_Extracted material:_
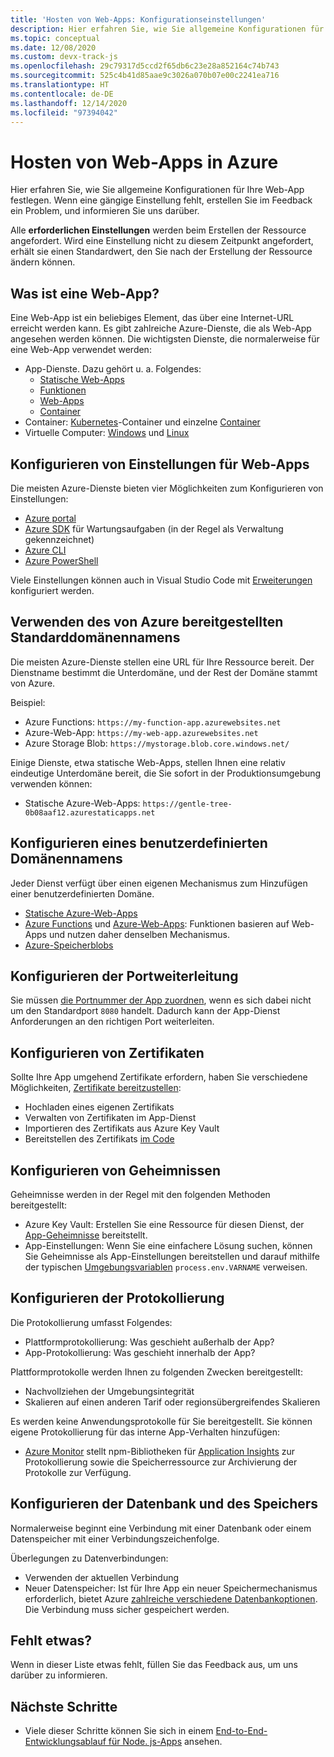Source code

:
 ```yaml
---
title: 'Hosten von Web-Apps: Konfigurationseinstellungen'
description: Hier erfahren Sie, wie Sie allgemeine Konfigurationen für Ihre Web-App festlegen.
ms.topic: conceptual
ms.date: 12/08/2020
ms.custom: devx-track-js
ms.openlocfilehash: 29c79317d5ccd2f65db6c23e28a852164c74b743
ms.sourcegitcommit: 525c4b41d85aae9c3026a070b07e00c2241ea716
ms.translationtype: HT
ms.contentlocale: de-DE
ms.lasthandoff: 12/14/2020
ms.locfileid: "97394042"
---
```

# <a name="hosting-web-apps-on-azure"></a>Hosten von Web-Apps in Azure

Hier erfahren Sie, wie Sie allgemeine Konfigurationen für Ihre Web-App festlegen. Wenn eine gängige Einstellung fehlt, erstellen Sie im Feedback ein Problem, und informieren Sie uns darüber. 

Alle **erforderlichen Einstellungen** werden beim Erstellen der Ressource angefordert. Wird eine Einstellung nicht zu diesem Zeitpunkt angefordert, erhält sie einen Standardwert, den Sie nach der Erstellung der Ressource ändern können. 

## <a name="what-is-a-web-app"></a>Was ist eine Web-App?

Eine Web-App ist ein beliebiges Element, das über eine Internet-URL erreicht werden kann. Es gibt zahlreiche Azure-Dienste, die als Web-App angesehen werden können. Die wichtigsten Dienste, die normalerweise für eine Web-App verwendet werden:

* App-Dienste. Dazu gehört u. a. Folgendes:
    * [Statische Web-Apps](/azure/static-web-apps/)
    * [Funktionen](/azure/azure-functions/)
    * [Web-Apps](/azure/app-service/)
    * [Container](/azure/app-service/configure-custom-container?pivots=container-linux)
* Container: [Kubernetes](/azure/aks/)-Container und einzelne [Container](/azure/container-instances/)
* Virtuelle Computer: [Windows](/azure/virtual-machines/windows) und [Linux](/azure/virtual-machines/linux)

## <a name="how-to-configure-web-app-settings"></a>Konfigurieren von Einstellungen für Web-Apps

Die meisten Azure-Dienste bieten vier Möglichkeiten zum Konfigurieren von Einstellungen:

* [Azure portal](https://portal.azure.com)
* [Azure SDK](https://github.com/Azure/azure-sdk) für Wartungsaufgaben (in der Regel als Verwaltung gekennzeichnet)
* [Azure CLI](/cli/azure/)
* [Azure PowerShell](/powershell/azure/)

Viele Einstellungen können auch in Visual Studio Code mit [Erweiterungen](https://marketplace.visualstudio.com/items?itemName=ms-azuretools.vscode-azureappservice) konfiguriert werden. 

## <a name="use-default-domain-name-provided-by-azure"></a>Verwenden des von Azure bereitgestellten Standarddomänennamens

Die meisten Azure-Dienste stellen eine URL für Ihre Ressource bereit. Der Dienstname bestimmt die Unterdomäne, und der Rest der Domäne stammt von Azure. 

Beispiel:

* Azure Functions: `https://my-function-app.azurewebsites.net`
* Azure-Web-App: `https://my-web-app.azurewebsites.net`
* Azure Storage Blob: `https://mystorage.blob.core.windows.net/`

Einige Dienste, etwa statische Web-Apps, stellen Ihnen eine relativ eindeutige Unterdomäne bereit, die Sie sofort in der Produktionsumgebung verwenden können:

* Statische Azure-Web-Apps: `https://gentle-tree-0b08aaf12.azurestaticapps.net`

## <a name="configure-custom-domain-name"></a>Konfigurieren eines benutzerdefinierten Domänennamens 

Jeder Dienst verfügt über einen eigenen Mechanismus zum Hinzufügen einer benutzerdefinierten Domäne. 

* [Statische Azure-Web-Apps](/azure/static-web-apps/custom-domain)
* [Azure Functions](/azure/app-service/app-service-web-tutorial-custom-domain) und [Azure-Web-Apps](/azure/app-service/app-service-web-tutorial-custom-domain): Funktionen basieren auf Web-Apps und nutzen daher denselben Mechanismus.
* [Azure-Speicherblobs](/azure/storage/blobs/storage-custom-domain-name?tabs=azure-portal)

## <a name="configure-port-forwarding"></a>Konfigurieren der Portweiterleitung

Sie müssen [die Portnummer der App zuordnen](/azure/app-service/configure-language-nodejs?pivots=platform-windows#get-port-number), wenn es sich dabei nicht um den Standardport `8080` handelt. Dadurch kann der App-Dienst Anforderungen an den richtigen Port weiterleiten. 

## <a name="configure-certificates"></a>Konfigurieren von Zertifikaten

Sollte Ihre App umgehend Zertifikate erfordern, haben Sie verschiedene Möglichkeiten, [Zertifikate bereitzustellen](/azure/app-service/configure-ssl-certificate#import-an-app-service-certificate):

* Hochladen eines eigenen Zertifikats
* Verwalten von Zertifikaten im App-Dienst
* Importieren des Zertifikats aus Azure Key Vault
* Bereitstellen des Zertifikats [im Code](/azure/app-service/configure-ssl-certificate-in-code)

## <a name="configure-secrets"></a>Konfigurieren von Geheimnissen

Geheimnisse werden in der Regel mit den folgenden Methoden bereitgestellt:

* Azure Key Vault: Erstellen Sie eine Ressource für diesen Dienst, der [App-Geheimnisse](/azure/app-service/app-service-key-vault-references) bereitstellt. 
* App-Einstellungen: Wenn Sie eine einfachere Lösung suchen, können Sie Geheimnisse als App-Einstellungen bereitstellen und darauf mithilfe der typischen [Umgebungsvariablen](/azure/app-service/configure-language-nodejs?pivots=platform-windows) `process.env.VARNAME` verweisen. 

## <a name="configure-logging"></a>Konfigurieren der Protokollierung

Die Protokollierung umfasst Folgendes:

* Plattformprotokollierung: Was geschieht außerhalb der App?
* App-Protokollierung: Was geschieht innerhalb der App?

Plattformprotokolle werden Ihnen zu folgenden Zwecken bereitgestellt:
* Nachvollziehen der Umgebungsintegrität
* Skalieren auf einen anderen Tarif oder regionsübergreifendes Skalieren 

Es werden keine Anwendungsprotokolle für Sie bereitgestellt. Sie können eigene Protokollierung für das interne App-Verhalten hinzufügen:
* [Azure Monitor](/azure/azure-monitor/overview) stellt npm-Bibliotheken für [Application Insights](/azure/azure-monitor/app/app-insights-overview) zur Protokollierung sowie die Speicherressource zur Archivierung der Protokolle zur Verfügung. 

## <a name="configure-database-and-storage"></a>Konfigurieren der Datenbank und des Speichers

Normalerweise beginnt eine Verbindung mit einer Datenbank oder einem Datenspeicher mit einer Verbindungszeichenfolge. 

Überlegungen zu Datenverbindungen:
* Verwenden der aktuellen Verbindung
* Neuer Datenspeicher: Ist für Ihre App ein neuer Speichermechanismus erforderlich, bietet Azure [zahlreiche verschiedene Datenbankoptionen](integrate-database.md). Die Verbindung muss sicher gespeichert werden. 

## <a name="missing-something"></a>Fehlt etwas? 

Wenn in dieser Liste etwas fehlt, füllen Sie das Feedback aus, um uns darüber zu informieren. 

## <a name="next-steps"></a>Nächste Schritte

* Viele dieser Schritte können Sie sich in einem [End-to-End-Entwicklungsablauf für Node. js-Apps](/azure/developer/javascript/how-to/develop-nodejs-on-azure) ansehen.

_Task requirements:_ In the material above, find each line that has the string "informieren" and return it.

_Exercise answer:_
Hier erfahren Sie, wie Sie allgemeine Konfigurationen für Ihre Web-App festlegen. Wenn eine gängige Einstellung fehlt, erstellen Sie im Feedback ein Problem, und informieren Sie uns darüber. 
Wenn in dieser Liste etwas fehlt, füllen Sie das Feedback aus, um uns darüber zu informieren. 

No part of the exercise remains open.